I do not believe children are born intolerant. Yet somewhere on the path from childhood innocence to jaded adulthood, people learn prejudice. We learn it from a million different sources, probably in such small doses that we don't even realize that we are forming opinions and values about these "others."
Because of that, I also believe children need help nurturing their tolerance. They need support to preserve their innate ability to accept others and fight the pervasive prejudice around them.
When my daughter was in kindergarten, I realized I had my own subconscious prejudices when I was trying to describe a classmate whose name she didn't recognize. At one point, I said, "She's from India. Her skin is a little bit darker." My daughter looked at me, confused, and said, "It is? I guess I never noticed that before."
In that moment, I wished I could take back my words because I had taken something from my daughter; I had brought to her attention that this girl was somehow different than what I considered the norm. To my 5-year-old, people were people, not colors or religions or differences.
I realized then that I needed to evaluate my own biases if I was going to have any hope of raising a tolerant daughter. I also realized that nurturing my daughter's ability to accept differences in others was something I had to approach with purpose.
Now, I should point out that I am a white Christian woman with very little experience on what it feels like to be marginalized or persecuted for my beliefs. I get that. Does it mean I can't advocate for tolerance and teach my children how to accept and celebrate differences? No way.
Every parent — majority, minority, privileged or not — has a responsibility to nurture tolerance in their children. And like all character-building traits, the hard work starts at home.
First, we need to expose our kids to diversity. This was much easier when we lived in the D.C.-area where diversity was just a part of life. In fact, we were so used to just being one of many colors and ethnicities that it was a shock to move to Utah and be surrounded by so many white people. In places like this, parents may have to seek out diversity. Go to ethnic festivals and learn about people from other countries. Read books with characters of different races and backgrounds. Let your children experience other churches and other cultures.
Then, celebrate these differences. As much as we'd love the world to be truly colorblind, it's not. So show your kids that differences aren't bad, but are something to celebrate, learn about and value. The more kids can see differences as beneficial to society and to them personally, the more likely they are to be tolerant when they encounter someone whose beliefs or background differ radically from theirs.
During all this proactive de-prejudicing, don't shy away from the questions your children may have. For most kids — and probably most adults — intolerance stems from misinformation or fear. So give your child the actual facts, not the stereotypes or the slurs. We've had many discussions in our home about everything from Muhammad to Judaism to homosexuality. In each case, we try to answer questions honestly and respectfully and often point out that even though we may not hold the same beliefs, we don't judge others for theirs.

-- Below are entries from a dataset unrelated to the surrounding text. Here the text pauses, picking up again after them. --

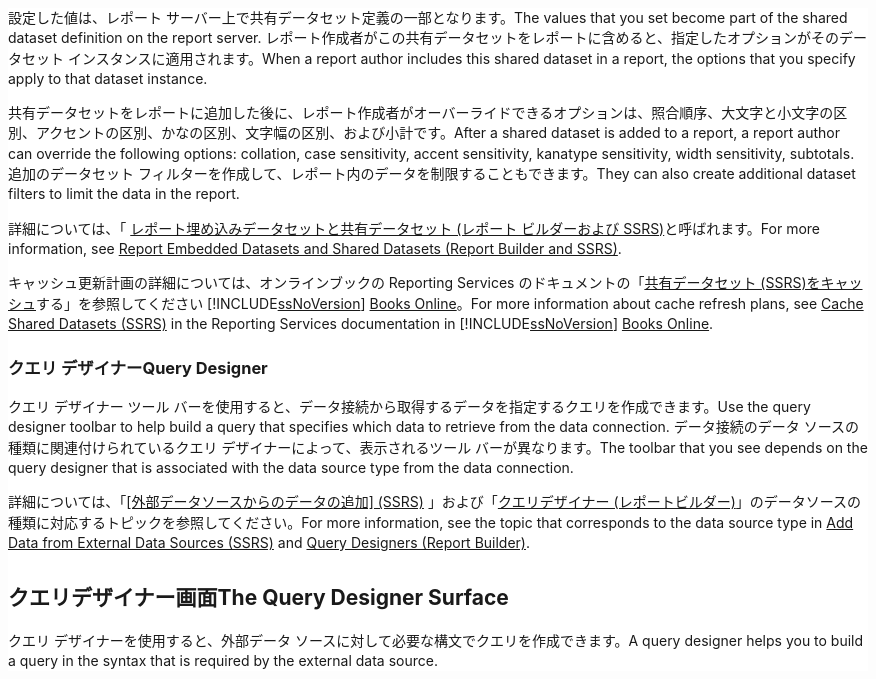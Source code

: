  <span data-ttu-id="fe692-128">設定した値は、レポート サーバー上で共有データセット定義の一部となります。</span><span class="sxs-lookup"><span data-stu-id="fe692-128">The values that you set become part of the shared dataset definition on the report server.</span></span> <span data-ttu-id="fe692-129">レポート作成者がこの共有データセットをレポートに含めると、指定したオプションがそのデータセット インスタンスに適用されます。</span><span class="sxs-lookup"><span data-stu-id="fe692-129">When a report author includes this shared dataset in a report, the options that you specify apply to that dataset instance.</span></span>  
  
 <span data-ttu-id="fe692-130">共有データセットをレポートに追加した後に、レポート作成者がオーバーライドできるオプションは、照合順序、大文字と小文字の区別、アクセントの区別、かなの区別、文字幅の区別、および小計です。</span><span class="sxs-lookup"><span data-stu-id="fe692-130">After a shared dataset is added to a report, a report author can override the following options: collation, case sensitivity, accent sensitivity, kanatype sensitivity, width sensitivity, subtotals.</span></span> <span data-ttu-id="fe692-131">追加のデータセット フィルターを作成して、レポート内のデータを制限することもできます。</span><span class="sxs-lookup"><span data-stu-id="fe692-131">They can also create additional dataset filters to limit the data in the report.</span></span>  
  
 <span data-ttu-id="fe692-132">詳細については、「 [レポート埋め込みデータセットと共有データセット &#40;レポート ビルダーおよび SSRS&#41;](../report-data/report-embedded-datasets-and-shared-datasets-report-builder-and-ssrs.md)と呼ばれます。</span><span class="sxs-lookup"><span data-stu-id="fe692-132">For more information, see [Report Embedded Datasets and Shared Datasets &#40;Report Builder and SSRS&#41;](../report-data/report-embedded-datasets-and-shared-datasets-report-builder-and-ssrs.md).</span></span>  
  
 <span data-ttu-id="fe692-133">キャッシュ更新計画の詳細については、オンラインブックの Reporting Services のドキュメントの「[共有データセット &#40;SSRS&#41;をキャッシュ](../report-server/cache-shared-datasets-ssrs.md)する」を参照してください [!INCLUDE[ssNoVersion](../../../includes/ssnoversion-md.md)] [Books Online](https://go.microsoft.com/fwlink/?linkid=121312)。</span><span class="sxs-lookup"><span data-stu-id="fe692-133">For more information about cache refresh plans, see [Cache Shared Datasets &#40;SSRS&#41;](../report-server/cache-shared-datasets-ssrs.md) in the Reporting Services documentation in [!INCLUDE[ssNoVersion](../../../includes/ssnoversion-md.md)] [Books Online](https://go.microsoft.com/fwlink/?linkid=121312).</span></span>  
  
### <a name="query-designer"></a><span data-ttu-id="fe692-134">クエリ デザイナー</span><span class="sxs-lookup"><span data-stu-id="fe692-134">Query Designer</span></span>  
 <span data-ttu-id="fe692-135">クエリ デザイナー ツール バーを使用すると、データ接続から取得するデータを指定するクエリを作成できます。</span><span class="sxs-lookup"><span data-stu-id="fe692-135">Use the query designer toolbar to help build a query that specifies which data to retrieve from the data connection.</span></span> <span data-ttu-id="fe692-136">データ接続のデータ ソースの種類に関連付けられているクエリ デザイナーによって、表示されるツール バーが異なります。</span><span class="sxs-lookup"><span data-stu-id="fe692-136">The toolbar that you see depends on the query designer that is associated with the data source type from the data connection.</span></span>  
  
 <span data-ttu-id="fe692-137">詳細については、「[[外部データソースからのデータの追加] &#40;SSRS&#41;](../report-data/add-data-from-external-data-sources-ssrs.md) 」および「[クエリデザイナー &#40;レポートビルダー&#41;](../query-designers-report-builder.md)」のデータソースの種類に対応するトピックを参照してください。</span><span class="sxs-lookup"><span data-stu-id="fe692-137">For more information, see the topic that corresponds to the data source type in [Add Data from External Data Sources &#40;SSRS&#41;](../report-data/add-data-from-external-data-sources-ssrs.md) and [Query Designers &#40;Report Builder&#41;](../query-designers-report-builder.md).</span></span>  
  

  
##  <a name="the-query-designer-surface"></a><a name="DesignSurface"></a><span data-ttu-id="fe692-138">クエリデザイナー画面</span><span class="sxs-lookup"><span data-stu-id="fe692-138">The Query Designer Surface</span></span>  
 <span data-ttu-id="fe692-139">クエリ デザイナーを使用すると、外部データ ソースに対して必要な構文でクエリを作成できます。</span><span class="sxs-lookup"><span data-stu-id="fe692-139">A query designer helps you to build a query in the syntax that is required by the external data source.</span></span>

And of course, none of these tips matter if parents are not nurturing tolerance by example. Be an example of inclusion. This can come in the form of learning together about a different culture, helping refugees or just befriending the family next door that doesn't attend the same church as you.
In the end, we should be much more than "tolerant." We should be fighting prejudice purposefully alongside our children, teaching them how diversity strengthens, enriches and beautifies the fabric of our lives.